We did not have time to actually visit the collection, but just walking about inside was entertaining. There were lifelike statues of a ship captain and female officer standing at the edge of one of the floors, and a well utilized study area.
The city vista was also entertaining as one building displayed a series of larger than life human figures climbing the walls.
Our intended destination was the Red Star Museum. This is a sister site to New York’s Ellis Island. Over a span of approximately 40 years from the late 19th Century to the early 20th Century, Ellis Island received over 12 million immigrants for processing into the United States. Over 2 million of those souls had departed from Antwerp. The Red Star Museum is named after the prominent ship line that transported many of those emigrants from Antwerp and is housed in the buildings that processed those folks.

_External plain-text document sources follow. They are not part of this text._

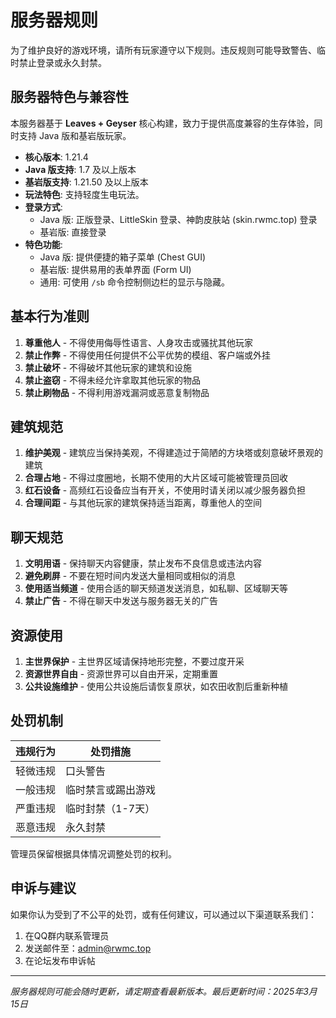 # 服务器规则

为了维护良好的游戏环境，请所有玩家遵守以下规则。违反规则可能导致警告、临时禁止登录或永久封禁。

## 服务器特色与兼容性

本服务器基于 **Leaves + Geyser** 核心构建，致力于提供高度兼容的生存体验，同时支持 Java 版和基岩版玩家。

- **核心版本**: 1.21.4
- **Java 版支持**: 1.7 及以上版本
- **基岩版支持**: 1.21.50 及以上版本
- **玩法特色**: 支持轻度生电玩法。
- **登录方式**: 
    - Java 版: 正版登录、LittleSkin 登录、神韵皮肤站 (skin.rwmc.top) 登录
    - 基岩版: 直接登录
- **特色功能**:
    - Java 版: 提供便捷的箱子菜单 (Chest GUI)
    - 基岩版: 提供易用的表单界面 (Form UI)
    - 通用: 可使用 `/sb` 命令控制侧边栏的显示与隐藏。

## 基本行为准则

1. **尊重他人** - 不得使用侮辱性语言、人身攻击或骚扰其他玩家
2. **禁止作弊** - 不得使用任何提供不公平优势的模组、客户端或外挂
3. **禁止破坏** - 不得破坏其他玩家的建筑和设施
4. **禁止盗窃** - 不得未经允许拿取其他玩家的物品
5. **禁止刷物品** - 不得利用游戏漏洞或恶意复制物品

## 建筑规范

1. **维护美观** - 建筑应当保持美观，不得建造过于简陋的方块塔或刻意破坏景观的建筑
2. **合理占地** - 不得过度圈地，长期不使用的大片区域可能被管理员回收
3. **红石设备** - 高频红石设备应当有开关，不使用时请关闭以减少服务器负担
4. **合理间距** - 与其他玩家的建筑保持适当距离，尊重他人的空间

## 聊天规范

1. **文明用语** - 保持聊天内容健康，禁止发布不良信息或违法内容
2. **避免刷屏** - 不要在短时间内发送大量相同或相似的消息
3. **使用适当频道** - 使用合适的聊天频道发送消息，如私聊、区域聊天等
4. **禁止广告** - 不得在聊天中发送与服务器无关的广告

## 资源使用

1. **主世界保护** - 主世界区域请保持地形完整，不要过度开采
2. **资源世界自由** - 资源世界可以自由开采，定期重置
3. **公共设施维护** - 使用公共设施后请恢复原状，如农田收割后重新种植

## 处罚机制

| 违规行为 | 处罚措施 |
|---------|---------|
| 轻微违规 | 口头警告 |
| 一般违规 | 临时禁言或踢出游戏 |
| 严重违规 | 临时封禁（1-7天） |
| 恶意违规 | 永久封禁 |

管理员保留根据具体情况调整处罚的权利。

## 申诉与建议

如果你认为受到了不公平的处罚，或有任何建议，可以通过以下渠道联系我们：

1. 在QQ群内联系管理员
2. 发送邮件至：admin@rwmc.top
3. 在论坛发布申诉帖

---

*服务器规则可能会随时更新，请定期查看最新版本。最后更新时间：2025年3月15日* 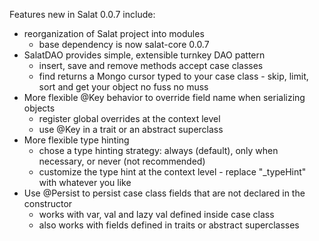 Features new in Salat 0.0.7 include:

- reorganization of Salat project into modules
  - base dependency is now salat-core 0.0.7
- SalatDAO provides simple, extensible turnkey DAO pattern
  - insert, save and remove methods accept case classes
  - find returns a Mongo cursor typed to your case class - skip, limit, sort and get your object no fuss no muss
- More flexible @Key behavior to override field name when serializing objects
  - register global overrides at the context level
  - use @Key in a trait or an abstract superclass
- More flexible type hinting
  - chose a type hinting strategy: always (default), only when necessary, or never (not recommended)
  - customize the type hint at the context level - replace "_typeHint" with whatever you like
- Use @Persist to persist case class fields that are not declared in the constructor
  - works with var, val and lazy val defined inside case class
  - also works with fields defined in traits or abstract superclasses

The museum presents the stories of those people, both the prominent such as Albert Einstein, and the nameless.
Screening to standards set by US Immigration at the departure point was necessary as any passenger rejected in New York had to be returned to Europe at the ship company’s expense. In spite of the rigorous examination, 2% were still turned back in New York. Imagine the heart rending choice that parents had to make when one of their young children was rejected and they could either proceed without her or choose to keep the family intact and return to Europe. Most families chose to continue on as social, economic, and political conditions in their former countries provided no real option for returning. Societies were formed to care for those “orphaned” children in the “old country”, helping them to remain in contact with their families if such was possible.
Our day also included a wonderful harborside lunch, and then a late evening dinner at a French restaurant back in Brussels.
We depart Belgium tomorrow evening and will be aboard a night sleeper train. Our destination will be Bratislava Slovakia for 3 days with Svetlana Rosinova, her husband Milan Rosina and their children. Svetlana lived with us for a year as a high school exchange student in the 1990’s. This will be an exciting reunion!